§ **Work required**:
All of the data below should be written out again exactly.

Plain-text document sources
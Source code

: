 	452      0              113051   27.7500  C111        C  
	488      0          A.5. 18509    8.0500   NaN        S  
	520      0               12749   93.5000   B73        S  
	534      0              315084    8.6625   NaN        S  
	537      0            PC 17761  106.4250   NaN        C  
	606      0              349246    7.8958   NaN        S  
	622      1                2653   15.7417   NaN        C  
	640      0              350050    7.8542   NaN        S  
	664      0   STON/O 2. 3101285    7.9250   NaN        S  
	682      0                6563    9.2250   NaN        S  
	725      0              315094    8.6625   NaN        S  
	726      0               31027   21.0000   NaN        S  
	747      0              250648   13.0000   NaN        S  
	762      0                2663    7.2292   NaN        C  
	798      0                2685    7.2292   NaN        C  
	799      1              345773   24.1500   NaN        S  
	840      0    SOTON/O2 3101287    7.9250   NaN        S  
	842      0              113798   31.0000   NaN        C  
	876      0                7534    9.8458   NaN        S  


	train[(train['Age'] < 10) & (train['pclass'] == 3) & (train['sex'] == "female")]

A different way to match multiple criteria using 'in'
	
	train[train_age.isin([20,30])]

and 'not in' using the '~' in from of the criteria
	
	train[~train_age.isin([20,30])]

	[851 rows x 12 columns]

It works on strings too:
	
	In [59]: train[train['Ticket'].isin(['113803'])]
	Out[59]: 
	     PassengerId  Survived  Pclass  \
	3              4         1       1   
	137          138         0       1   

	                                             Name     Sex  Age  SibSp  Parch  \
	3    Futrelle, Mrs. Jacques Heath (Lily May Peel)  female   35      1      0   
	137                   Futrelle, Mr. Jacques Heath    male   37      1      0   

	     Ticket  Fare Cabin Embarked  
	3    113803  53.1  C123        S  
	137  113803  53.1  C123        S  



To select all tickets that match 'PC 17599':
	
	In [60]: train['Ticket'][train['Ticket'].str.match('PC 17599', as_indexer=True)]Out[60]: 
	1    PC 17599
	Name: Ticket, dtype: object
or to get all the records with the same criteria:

§ **Output of the exercise**:
Source code

: 	452      0              113051   27.7500  C111        C  
	488      0          A.5. 18509    8.0500   NaN        S  
	520      0               12749   93.5000   B73        S  
	534      0              315084    8.6625   NaN        S  
	537      0            PC 17761  106.4250   NaN        C  
	606      0              349246    7.8958   NaN        S  
	622      1                2653   15.7417   NaN        C  
	640      0              350050    7.8542   NaN        S  
	664      0   STON/O 2. 3101285    7.9250   NaN        S  
	682      0                6563    9.2250   NaN        S  
	725      0              315094    8.6625   NaN        S  
	726      0               31027   21.0000   NaN        S  
	747      0              250648   13.0000   NaN        S  
	762      0                2663    7.2292   NaN        C  
	798      0                2685    7.2292   NaN        C  
	799      1              345773   24.1500   NaN        S  
	840      0    SOTON/O2 3101287    7.9250   NaN        S  
	842      0              113798   31.0000   NaN        C  
	876      0                7534    9.8458   NaN        S  


	train[(train['Age'] < 10) & (train['pclass'] == 3) & (train['sex'] == "female")]

A different way to match multiple criteria using 'in'
	
	train[train_age.isin([20,30])]

and 'not in' using the '~' in from of the criteria
	
	train[~train_age.isin([20,30])]

	[851 rows x 12 columns]

It works on strings too:
	
	In [59]: train[train['Ticket'].isin(['113803'])]
	Out[59]: 
	     PassengerId  Survived  Pclass  \
	3              4         1       1   
	137          138         0       1   

	                                             Name     Sex  Age  SibSp  Parch  \
	3    Futrelle, Mrs. Jacques Heath (Lily May Peel)  female   35      1      0   
	137                   Futrelle, Mr. Jacques Heath    male   37      1      0   

	     Ticket  Fare Cabin Embarked  
	3    113803  53.1  C123        S  
	137  113803  53.1  C123        S  



To select all tickets that match 'PC 17599':
	
	In [60]: train['Ticket'][train['Ticket'].str.match('PC 17599', as_indexer=True)]Out[60]: 
	1    PC 17599
	Name: Ticket, dtype: object
or to get all the records with the same criteria:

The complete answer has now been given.